**What is required:** Without the pictures, repeat all of the data exactly as it appears below.

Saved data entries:
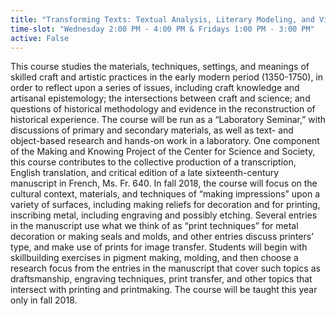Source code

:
 ```yaml
---
title: "Transforming Texts: Textual Analysis, Literary Modeling, and Visualization"
time-slot: "Wednesday 2:00 PM - 4:00 PM & Fridays 1:00 PM - 3:00 PM"
active: False
---
```


This course studies the materials, techniques, settings, and meanings of skilled craft and artistic practices in the early modern period (1350-1750), in order to reflect upon a series of issues, including craft knowledge and artisanal epistemology; the intersections between craft and science; and questions of historical methodology and evidence in the reconstruction of historical experience. The course will be run as a “Laboratory Seminar,” with discussions of primary and secondary materials, as well as text- and object-based research and hands-on work in a laboratory. One component of the Making and Knowing Project of the Center for Science and Society, this course contributes to the collective production of a transcription, English translation, and critical edition of a late sixteenth-century manuscript in French, Ms. Fr. 640. In fall 2018, the course will focus on the cultural context, materials, and techniques of “making impressions” upon a variety of surfaces, including making reliefs for decoration and for printing, inscribing metal, including engraving and possibly etching. Several entries in the manuscript use what we think of as “print techniques” for metal decoration or making seals and molds, and other entries discuss printers’ type, and make use of prints for image transfer.  Students will begin with skillbuilding exercises in pigment making, molding, and then choose a research focus from the entries in the manuscript that cover such topics as draftsmanship, engraving techniques, print transfer, and other topics that intersect with printing and printmaking. The course will be taught this year only in fall 2018.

**Problem solution:**
Source code

:
 ```yaml
---
title: "Transforming Texts: Textual Analysis, Literary Modeling, and Visualization"
time-slot: "Wednesday 2:00 PM - 4:00 PM & Fridays 1:00 PM - 3:00 PM"
active: False
---
```


This course studies the materials, techniques, settings, and meanings of skilled craft and artistic practices in the early modern period (1350-1750), in order to reflect upon a series of issues, including craft knowledge and artisanal epistemology; the intersections between craft and science; and questions of historical methodology and evidence in the reconstruction of historical experience. The course will be run as a “Laboratory Seminar,” with discussions of primary and secondary materials, as well as text- and object-based research and hands-on work in a laboratory. One component of the Making and Knowing Project of the Center for Science and Society, this course contributes to the collective production of a transcription, English translation, and critical edition of a late sixteenth-century manuscript in French, Ms. Fr. 640. In fall 2018, the course will focus on the cultural context, materials, and techniques of “making impressions” upon a variety of surfaces, including making reliefs for decoration and for printing, inscribing metal, including engraving and possibly etching. Several entries in the manuscript use what we think of as “print techniques” for metal decoration or making seals and molds, and other entries discuss printers’ type, and make use of prints for image transfer.  Students will begin with skillbuilding exercises in pigment making, molding, and then choose a research focus from the entries in the manuscript that cover such topics as draftsmanship, engraving techniques, print transfer, and other topics that intersect with printing and printmaking. The course will be taught this year only in fall 2018.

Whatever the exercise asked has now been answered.